But I think you need to be careful calling what Arrington describes a
"loophole." Yes, the people running the funds are the beneficiaries of this
specific "hole" in the tax code. But have you considered that this could be a
loophole by design? In other words, an incentive?

In many ways, _capital_ is the eponymous character of capitalism. Capital
drives our economy. It feeds our society. It's also a good indicator of our
prosperity level.

No economist will argue with the fact that capital begets more capital, and
therefore we should encourage any mechanism that creates it. Normally I avoid
such generalities, but economists accept this as such a simple fact that it
would be impossible for them to disagree with it.

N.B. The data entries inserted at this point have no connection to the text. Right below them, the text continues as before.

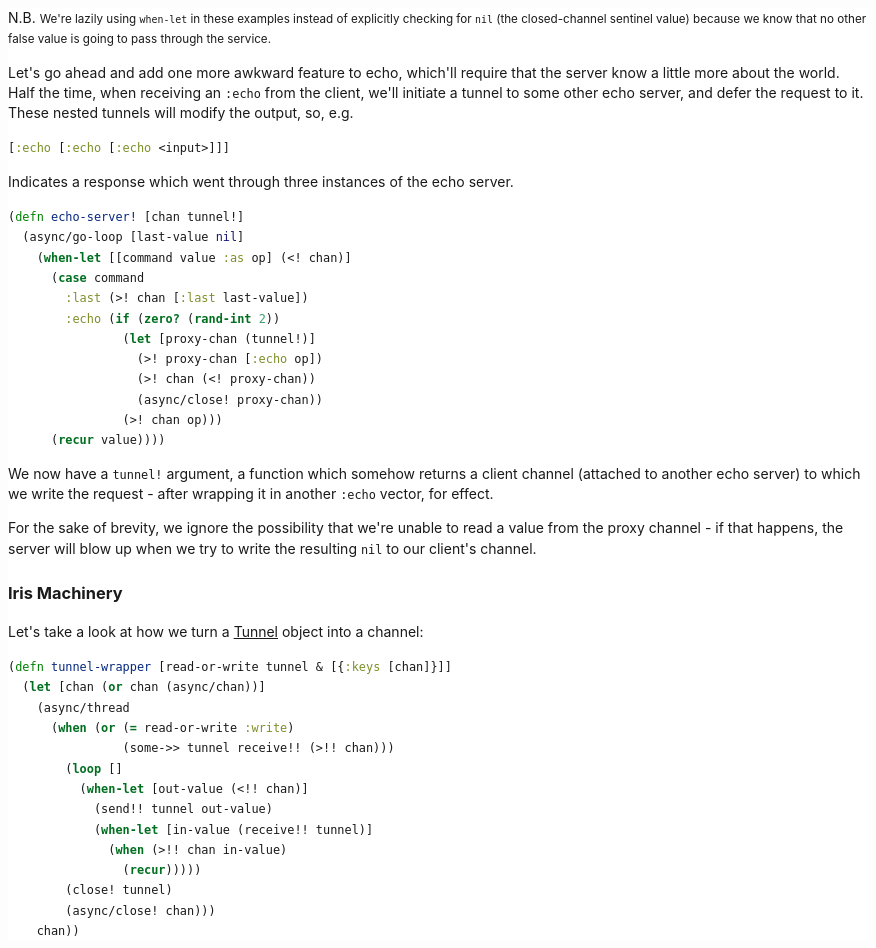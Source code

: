 <div class="footnote">
N.B. <small>We're lazily using <code>when-let</code> in these examples instead of explicitly
checking for <code>nil</code> (the closed-channel sentinel value) because we know that no other false value
is going to pass through the service.</small>
</div>

Let's go ahead and add one more awkward feature to echo, which'll require that
the server know a little more about the world.  Half the time, when receiving an
`:echo` from the client, we'll initiate a tunnel to some other echo server, and
defer the request to it.  These nested tunnels will modify the output, so, e.g.

```clojure
[:echo [:echo [:echo <input>]]]
```

Indicates a response which went through three instances of the echo server.

```clojure
(defn echo-server! [chan tunnel!]
  (async/go-loop [last-value nil]
    (when-let [[command value :as op] (<! chan)]
      (case command
        :last (>! chan [:last last-value])
        :echo (if (zero? (rand-int 2))
                (let [proxy-chan (tunnel!)]
                  (>! proxy-chan [:echo op])
                  (>! chan (<! proxy-chan))
                  (async/close! proxy-chan))
                (>! chan op)))
      (recur value))))
```

We now have a `tunnel!` argument, a function which somehow returns a client
channel (attached to another echo server) to which we write the request - after
wrapping it in another `:echo` vector, for effect.

For the sake of brevity, we ignore the possibility that we're unable to read a
value from the proxy channel - if that happens, the server will blow up when we
try to write the resulting `nil` to our client's channel.

### Iris Machinery

Let's take a look at how we turn a [Tunnel](http://codenav.org/code.html?project=/com/karalabe/iris/iris/1.0.0-preview-3&path=/Source%20Packages/com.karalabe.iris/Tunnel.java) object into a channel:

```clojure
(defn tunnel-wrapper [read-or-write tunnel & [{:keys [chan]}]]
  (let [chan (or chan (async/chan))]
    (async/thread
      (when (or (= read-or-write :write)
                (some->> tunnel receive!! (>!! chan)))
        (loop []
          (when-let [out-value (<!! chan)]
            (send!! tunnel out-value)
            (when-let [in-value (receive!! tunnel)]
              (when (>!! chan in-value)
                (recur)))))
        (close! tunnel)
        (async/close! chan)))
    chan))
```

This "loophole" in the tax code is a great example of an incentive for
investing capital. It makes sense to place that incentive in the tax code
because investing capital leads to more capital. Policy makers _want_ people
running funds to "exploit" this "loophole." The tax benefits are a reward for
efficiently "putting the capital to work," so to speak.

If we can agree that this "loophole" in the tax code functions as an
incentive, then I think we should also agree not to call it a loophole. When
we call this a loophole rather than an incentive, we make it appear as though
our profession (well, your profession... I'm still in college) is the business
of exploiting loopholes. That is not what we value and I think we should
respect ourselves enough to avoid this perception.

Thanks Paul -- I hope you find time to read this.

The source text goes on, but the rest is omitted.